No pictures should appear in the copy; otherwise retype the entries exactly.
*** Opening of PROVIDED RECORDS ***
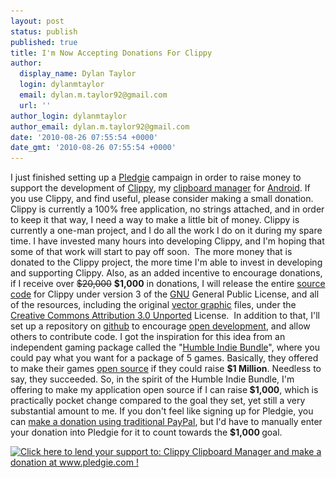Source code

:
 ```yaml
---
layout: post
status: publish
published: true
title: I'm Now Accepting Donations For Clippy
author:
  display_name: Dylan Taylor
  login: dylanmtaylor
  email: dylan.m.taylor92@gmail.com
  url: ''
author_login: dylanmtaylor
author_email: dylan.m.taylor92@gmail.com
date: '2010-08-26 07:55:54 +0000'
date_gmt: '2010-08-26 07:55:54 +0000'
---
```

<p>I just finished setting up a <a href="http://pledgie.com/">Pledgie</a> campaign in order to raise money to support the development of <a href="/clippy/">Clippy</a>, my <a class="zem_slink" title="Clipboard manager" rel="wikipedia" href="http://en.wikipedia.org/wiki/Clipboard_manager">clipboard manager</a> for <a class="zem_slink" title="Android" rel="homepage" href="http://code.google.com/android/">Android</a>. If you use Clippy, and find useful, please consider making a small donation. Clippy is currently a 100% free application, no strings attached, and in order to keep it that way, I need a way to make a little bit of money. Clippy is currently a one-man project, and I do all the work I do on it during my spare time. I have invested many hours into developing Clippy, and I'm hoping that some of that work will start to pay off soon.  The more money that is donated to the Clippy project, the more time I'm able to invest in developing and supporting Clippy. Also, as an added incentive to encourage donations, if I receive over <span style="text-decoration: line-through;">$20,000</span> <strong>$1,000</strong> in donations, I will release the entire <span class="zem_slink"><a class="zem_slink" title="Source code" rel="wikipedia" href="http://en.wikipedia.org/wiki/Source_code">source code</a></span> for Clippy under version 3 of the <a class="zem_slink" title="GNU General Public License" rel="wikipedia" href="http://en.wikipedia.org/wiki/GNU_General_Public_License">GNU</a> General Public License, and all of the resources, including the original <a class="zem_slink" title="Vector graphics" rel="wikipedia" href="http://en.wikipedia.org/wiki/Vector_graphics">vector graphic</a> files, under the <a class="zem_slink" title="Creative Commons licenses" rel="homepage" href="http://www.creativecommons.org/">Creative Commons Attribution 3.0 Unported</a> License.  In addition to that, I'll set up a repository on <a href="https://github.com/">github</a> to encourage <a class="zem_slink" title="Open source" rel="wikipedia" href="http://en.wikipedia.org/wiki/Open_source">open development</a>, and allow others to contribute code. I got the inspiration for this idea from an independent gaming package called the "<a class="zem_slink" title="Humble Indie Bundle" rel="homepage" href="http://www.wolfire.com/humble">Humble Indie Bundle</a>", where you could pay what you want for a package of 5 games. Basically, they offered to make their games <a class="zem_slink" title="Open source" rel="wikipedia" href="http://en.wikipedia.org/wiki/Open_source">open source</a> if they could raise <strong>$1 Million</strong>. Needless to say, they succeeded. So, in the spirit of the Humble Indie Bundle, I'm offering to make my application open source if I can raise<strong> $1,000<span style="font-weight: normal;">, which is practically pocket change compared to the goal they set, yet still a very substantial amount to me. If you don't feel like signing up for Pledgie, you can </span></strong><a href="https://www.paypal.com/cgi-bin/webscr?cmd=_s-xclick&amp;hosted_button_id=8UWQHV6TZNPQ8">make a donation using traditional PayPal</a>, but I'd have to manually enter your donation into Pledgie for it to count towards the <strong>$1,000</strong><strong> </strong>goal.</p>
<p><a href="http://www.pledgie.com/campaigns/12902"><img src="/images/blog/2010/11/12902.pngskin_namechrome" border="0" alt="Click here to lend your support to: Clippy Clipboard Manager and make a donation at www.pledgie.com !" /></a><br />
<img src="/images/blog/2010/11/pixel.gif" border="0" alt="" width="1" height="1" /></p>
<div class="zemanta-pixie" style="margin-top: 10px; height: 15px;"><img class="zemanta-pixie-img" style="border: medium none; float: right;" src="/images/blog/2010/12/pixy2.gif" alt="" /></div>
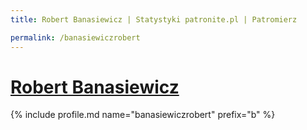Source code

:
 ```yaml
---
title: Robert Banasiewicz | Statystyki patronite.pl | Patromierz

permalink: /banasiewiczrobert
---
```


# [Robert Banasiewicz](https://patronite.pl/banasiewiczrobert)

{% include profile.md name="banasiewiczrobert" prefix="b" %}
*** Close of PROVIDED RECORDS ***
ANSWER TO THIS EXERCISE |
Source code

:
 ```yaml
---
layout: post
status: publish
published: true
title: I'm Now Accepting Donations For Clippy
author:
  display_name: Dylan Taylor
  login: dylanmtaylor
  email: dylan.m.taylor92@gmail.com
  url: ''
author_login: dylanmtaylor
author_email: dylan.m.taylor92@gmail.com
date: '2010-08-26 07:55:54 +0000'
date_gmt: '2010-08-26 07:55:54 +0000'
---
```

<p>I just finished setting up a <a href="http://pledgie.com/">Pledgie</a> campaign in order to raise money to support the development of <a href="/clippy/">Clippy</a>, my <a class="zem_slink" title="Clipboard manager" rel="wikipedia" href="http://en.wikipedia.org/wiki/Clipboard_manager">clipboard manager</a> for <a class="zem_slink" title="Android" rel="homepage" href="http://code.google.com/android/">Android</a>. If you use Clippy, and find useful, please consider making a small donation. Clippy is currently a 100% free application, no strings attached, and in order to keep it that way, I need a way to make a little bit of money. Clippy is currently a one-man project, and I do all the work I do on it during my spare time. I have invested many hours into developing Clippy, and I'm hoping that some of that work will start to pay off soon.  The more money that is donated to the Clippy project, the more time I'm able to invest in developing and supporting Clippy. Also, as an added incentive to encourage donations, if I receive over <span style="text-decoration: line-through;">$20,000</span> <strong>$1,000</strong> in donations, I will release the entire <span class="zem_slink"><a class="zem_slink" title="Source code" rel="wikipedia" href="http://en.wikipedia.org/wiki/Source_code">source code</a></span> for Clippy under version 3 of the <a class="zem_slink" title="GNU General Public License" rel="wikipedia" href="http://en.wikipedia.org/wiki/GNU_General_Public_License">GNU</a> General Public License, and all of the resources, including the original <a class="zem_slink" title="Vector graphics" rel="wikipedia" href="http://en.wikipedia.org/wiki/Vector_graphics">vector graphic</a> files, under the <a class="zem_slink" title="Creative Commons licenses" rel="homepage" href="http://www.creativecommons.org/">Creative Commons Attribution 3.0 Unported</a> License.  In addition to that, I'll set up a repository on <a href="https://github.com/">github</a> to encourage <a class="zem_slink" title="Open source" rel="wikipedia" href="http://en.wikipedia.org/wiki/Open_source">open development</a>, and allow others to contribute code. I got the inspiration for this idea from an independent gaming package called the "<a class="zem_slink" title="Humble Indie Bundle" rel="homepage" href="http://www.wolfire.com/humble">Humble Indie Bundle</a>", where you could pay what you want for a package of 5 games. Basically, they offered to make their games <a class="zem_slink" title="Open source" rel="wikipedia" href="http://en.wikipedia.org/wiki/Open_source">open source</a> if they could raise <strong>$1 Million</strong>. Needless to say, they succeeded. So, in the spirit of the Humble Indie Bundle, I'm offering to make my application open source if I can raise<strong> $1,000<span style="font-weight: normal;">, which is practically pocket change compared to the goal they set, yet still a very substantial amount to me. If you don't feel like signing up for Pledgie, you can </span></strong><a href="https://www.paypal.com/cgi-bin/webscr?cmd=_s-xclick&amp;hosted_button_id=8UWQHV6TZNPQ8">make a donation using traditional PayPal</a>, but I'd have to manually enter your donation into Pledgie for it to count towards the <strong>$1,000</strong><strong> </strong>goal.</p>
<p><a href="http://www.pledgie.com/campaigns/12902"><img src="/images/blog/2010/11/12902.pngskin_namechrome" border="0" alt="Click here to lend your support to: Clippy Clipboard Manager and make a donation at www.pledgie.com !" /></a><br />
<img src="/images/blog/2010/11/pixel.gif" border="0" alt="" width="1" height="1" /></p>
<div class="zemanta-pixie" style="margin-top: 10px; height: 15px;"><img class="zemanta-pixie-img" style="border: medium none; float: right;" src="/images/blog/2010/12/pixy2.gif" alt="" /></div>
Source code

:
 ```yaml
---
title: Robert Banasiewicz | Statystyki patronite.pl | Patromierz

permalink: /banasiewiczrobert
---
```


# [Robert Banasiewicz](https://patronite.pl/banasiewiczrobert)

{% include profile.md name="banasiewiczrobert" prefix="b" %}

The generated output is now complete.